A survey released today shows that 89% of people asked would be willing to take part in clinical research if they were diagnosed with a medical condition. The findings echo previous research by AMRC, with 95% of people saying it is important to them that the NHS carries out clinical research.
When we conducted a similar survey in 2011, 72% of people told us they would like their doctor to offer them opportunities to take part in research involving a new medicine or treatment. And 97% believed that it is important the NHS support research into new treatments.
In Our vision for research in the NHS, we call for all patients to be given the opportunity to take part in research if they wish. This new survey shows yet again that patients want these opportunities; but another NIHR study last year found that many hospitals, GP practices and clinics are not doing enough to provide these opportunities.
Commenting on the findings of today's survey, AMRC's chief executive, Aisling Burnand, said:
The NHS is a vital part of the UK's research ecosystem. If we are to continue to lead the world in medical research, it's so important the NHS remains an organisation open to research. That's why our vision calls for all patients to be given the opportunity to take part in research, for all NHS staff to see the importance of research, and that the NHS itself conducts high-quality research and adopts new treatments. This survey shows that the public are overwhelmingly behind these calls.

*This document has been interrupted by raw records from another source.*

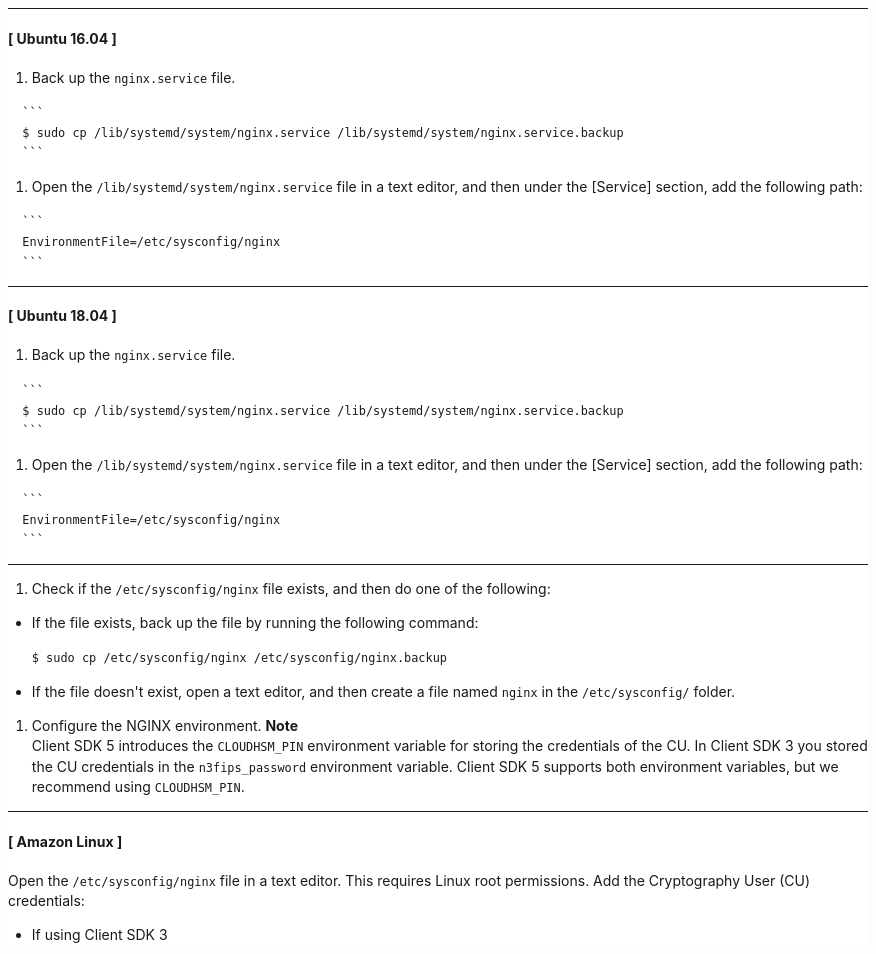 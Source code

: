------
#### [ Ubuntu 16\.04 ]

   1.  Back up the `nginx.service` file\. 

      ```
      $ sudo cp /lib/systemd/system/nginx.service /lib/systemd/system/nginx.service.backup
      ```

   1.  Open the `/lib/systemd/system/nginx.service` file in a text editor, and then under the \[Service\] section, add the following path: 

      ```
      EnvironmentFile=/etc/sysconfig/nginx
      ```

------
#### [ Ubuntu 18\.04 ]

   1.  Back up the `nginx.service` file\. 

      ```
      $ sudo cp /lib/systemd/system/nginx.service /lib/systemd/system/nginx.service.backup
      ```

   1.  Open the `/lib/systemd/system/nginx.service` file in a text editor, and then under the \[Service\] section, add the following path: 

      ```
      EnvironmentFile=/etc/sysconfig/nginx
      ```

------

1.  Check if the `/etc/sysconfig/nginx` file exists, and then do one of the following: 
   + If the file exists, back up the file by running the following command:

     ```
     $ sudo cp /etc/sysconfig/nginx /etc/sysconfig/nginx.backup
     ```
   +  If the file doesn't exist, open a text editor, and then create a file named `nginx` in the `/etc/sysconfig/` folder\. 

1. Configure the NGINX environment\.
**Note**  
Client SDK 5 introduces the `CLOUDHSM_PIN` environment variable for storing the credentials of the CU\. In Client SDK 3 you stored the CU credentials in the `n3fips_password` environment variable\. Client SDK 5 supports both environment variables, but we recommend using `CLOUDHSM_PIN`\.

------
#### [ Amazon Linux ]

   Open the `/etc/sysconfig/nginx` file in a text editor\. This requires Linux root permissions\. Add the Cryptography User \(CU\) credentials:
   + If using Client SDK 3
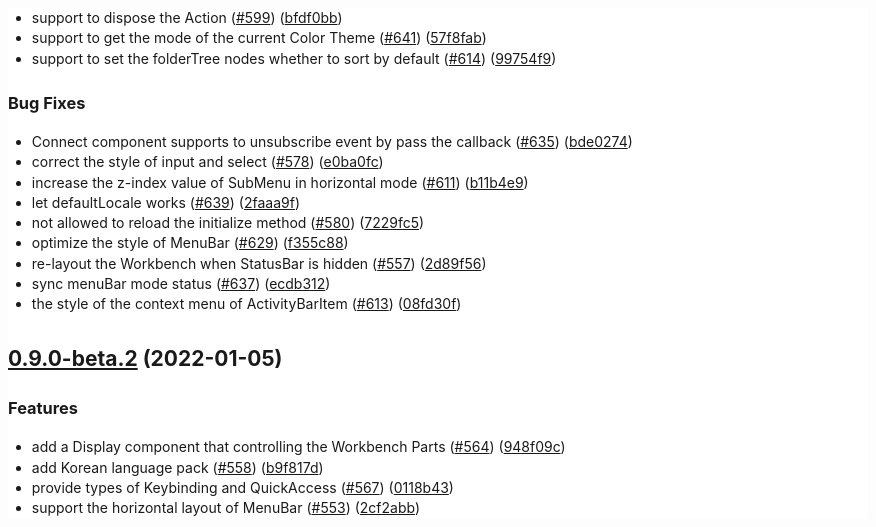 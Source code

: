 -   support to dispose the Action ([#599](https://github.com/DTStack/molecule/issues/599)) ([bfdf0bb](https://github.com/DTStack/molecule/commit/bfdf0bb34511254de3bb4b15e3b3796ef68fa023))
-   support to get the mode of the current Color Theme ([#641](https://github.com/DTStack/molecule/issues/641)) ([57f8fab](https://github.com/DTStack/molecule/commit/57f8fab95182e4074fc66de2b0fef5a195dc972e))
-   support to set the folderTree nodes whether to sort by default ([#614](https://github.com/DTStack/molecule/issues/614)) ([99754f9](https://github.com/DTStack/molecule/commit/99754f96db39403ab6edafd11f7730e6f059f9c4))

### Bug Fixes

-   Connect component supports to unsubscribe event by pass the callback ([#635](https://github.com/DTStack/molecule/issues/635)) ([bde0274](https://github.com/DTStack/molecule/commit/bde0274857bc3b56b62931824af2537e228dd472))
-   correct the style of input and select ([#578](https://github.com/DTStack/molecule/issues/578)) ([e0ba0fc](https://github.com/DTStack/molecule/commit/e0ba0fc91cfe968c13357667b5eb0b375484eafa))
-   increase the z-index value of SubMenu in horizontal mode ([#611](https://github.com/DTStack/molecule/issues/611)) ([b11b4e9](https://github.com/DTStack/molecule/commit/b11b4e90970d79a2000c2eb7fba8860348145262))
-   let defaultLocale works ([#639](https://github.com/DTStack/molecule/issues/639)) ([2faaa9f](https://github.com/DTStack/molecule/commit/2faaa9f9977ea2ce6e4a3573cc788ca945fbc99c))
-   not allowed to reload the initialize method ([#580](https://github.com/DTStack/molecule/issues/580)) ([7229fc5](https://github.com/DTStack/molecule/commit/7229fc5e4c01e2777934641d30676aacc31b6454))
-   optimize the style of MenuBar ([#629](https://github.com/DTStack/molecule/issues/629)) ([f355c88](https://github.com/DTStack/molecule/commit/f355c88d6151ccddab773317776adf8c834790de))
-   re-layout the Workbench when StatusBar is hidden ([#557](https://github.com/DTStack/molecule/issues/557)) ([2d89f56](https://github.com/DTStack/molecule/commit/2d89f568289c62b4c36ee506ac3b62e7f1fec20b))
-   sync menuBar mode status ([#637](https://github.com/DTStack/molecule/issues/637)) ([ecdb312](https://github.com/DTStack/molecule/commit/ecdb3128f3308751f52db134ebf8019ff1e0e366))
-   the style of the context menu of ActivityBarItem ([#613](https://github.com/DTStack/molecule/issues/613)) ([08fd30f](https://github.com/DTStack/molecule/commit/08fd30f8478028f5e05c3e855cbacd1f4844f827))

## [0.9.0-beta.2](https://github.com/DTStack/molecule/compare/v0.9.0-beta.1.1...v0.9.0-beta.2) (2022-01-05)

### Features

-   add a Display component that controlling the Workbench Parts ([#564](https://github.com/DTStack/molecule/issues/564)) ([948f09c](https://github.com/DTStack/molecule/commit/948f09c05ec508c8e29f2c79d81fac4a598cfcbb))
-   add Korean language pack ([#558](https://github.com/DTStack/molecule/issues/558)) ([b9f817d](https://github.com/DTStack/molecule/commit/b9f817d1761ff6329634909226eb4fb8598ce735))
-   provide types of Keybinding and QuickAccess ([#567](https://github.com/DTStack/molecule/issues/567)) ([0118b43](https://github.com/DTStack/molecule/commit/0118b4335b8557f2fbd4f256fcb23c08b617e16d))
-   support the horizontal layout of MenuBar ([#553](https://github.com/DTStack/molecule/issues/553)) ([2cf2abb](https://github.com/DTStack/molecule/commit/2cf2abba809cfa63d778a20e4b3d6c65f8f070f3))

Today's survey also shows that although 77% of people are aware that clinical research happens in hospitals, they are less informed about opportunities to take part at their local GP practice. This is despite National Institute for Health Research Clinical Research Network (NIHR CRN) data showing that one in three GP practices is involved in some form of research and can offer opportunities to their patients who might be eligible to take part.
The survey was commissioned by the NIHR CRN, which has produced a useful infrographic showing the results.